▸ Excerpted records:
• • • • • • •

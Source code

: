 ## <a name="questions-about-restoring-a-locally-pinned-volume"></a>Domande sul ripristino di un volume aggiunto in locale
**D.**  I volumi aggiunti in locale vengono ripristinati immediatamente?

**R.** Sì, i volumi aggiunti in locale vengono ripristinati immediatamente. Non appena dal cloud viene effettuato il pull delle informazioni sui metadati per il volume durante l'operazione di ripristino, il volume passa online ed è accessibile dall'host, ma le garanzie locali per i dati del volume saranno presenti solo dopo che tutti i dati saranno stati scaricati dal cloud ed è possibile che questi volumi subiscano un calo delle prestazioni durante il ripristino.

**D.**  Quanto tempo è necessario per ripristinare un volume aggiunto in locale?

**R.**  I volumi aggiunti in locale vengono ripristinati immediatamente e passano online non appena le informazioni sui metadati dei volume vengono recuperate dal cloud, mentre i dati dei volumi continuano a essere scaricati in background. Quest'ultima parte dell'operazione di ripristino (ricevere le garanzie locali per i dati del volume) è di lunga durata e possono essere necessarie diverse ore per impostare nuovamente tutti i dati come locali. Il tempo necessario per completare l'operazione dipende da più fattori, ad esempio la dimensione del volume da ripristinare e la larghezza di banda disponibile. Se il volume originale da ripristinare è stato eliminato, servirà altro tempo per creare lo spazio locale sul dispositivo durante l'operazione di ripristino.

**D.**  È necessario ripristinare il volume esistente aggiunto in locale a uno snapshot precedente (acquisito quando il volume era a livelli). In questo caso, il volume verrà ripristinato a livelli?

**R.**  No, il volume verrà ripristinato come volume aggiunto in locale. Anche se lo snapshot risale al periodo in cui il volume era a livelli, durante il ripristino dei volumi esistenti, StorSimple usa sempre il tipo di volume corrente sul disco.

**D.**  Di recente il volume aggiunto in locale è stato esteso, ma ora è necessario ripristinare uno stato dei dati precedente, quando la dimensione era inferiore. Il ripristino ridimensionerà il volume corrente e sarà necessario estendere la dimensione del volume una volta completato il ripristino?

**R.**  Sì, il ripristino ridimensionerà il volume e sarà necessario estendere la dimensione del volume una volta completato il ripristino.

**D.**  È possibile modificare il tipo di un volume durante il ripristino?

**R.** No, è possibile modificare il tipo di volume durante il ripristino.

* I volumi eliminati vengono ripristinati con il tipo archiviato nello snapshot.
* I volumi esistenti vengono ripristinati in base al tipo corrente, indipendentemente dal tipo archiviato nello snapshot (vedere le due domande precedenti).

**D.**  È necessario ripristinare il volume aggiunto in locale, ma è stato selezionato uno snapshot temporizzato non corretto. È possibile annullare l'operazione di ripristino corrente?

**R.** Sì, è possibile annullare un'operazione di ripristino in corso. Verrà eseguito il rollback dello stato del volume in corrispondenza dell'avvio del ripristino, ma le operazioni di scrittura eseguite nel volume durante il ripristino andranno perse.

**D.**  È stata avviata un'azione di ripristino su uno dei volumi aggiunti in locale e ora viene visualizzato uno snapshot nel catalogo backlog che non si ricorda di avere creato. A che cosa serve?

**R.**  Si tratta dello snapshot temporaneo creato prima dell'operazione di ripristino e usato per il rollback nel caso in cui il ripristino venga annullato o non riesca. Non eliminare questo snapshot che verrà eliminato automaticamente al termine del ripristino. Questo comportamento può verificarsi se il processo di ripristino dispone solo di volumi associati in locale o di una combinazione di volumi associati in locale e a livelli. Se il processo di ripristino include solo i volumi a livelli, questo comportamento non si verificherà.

• • • • • • •

▸ Your task:
Gather each line in the entries above where the string "nello" is found.

▸ Answer space:
* I volumi eliminati vengono ripristinati con il tipo archiviato nello snapshot.
* I volumi esistenti vengono ripristinati in base al tipo corrente, indipendentemente dal tipo archiviato nello snapshot (vedere le due domande precedenti).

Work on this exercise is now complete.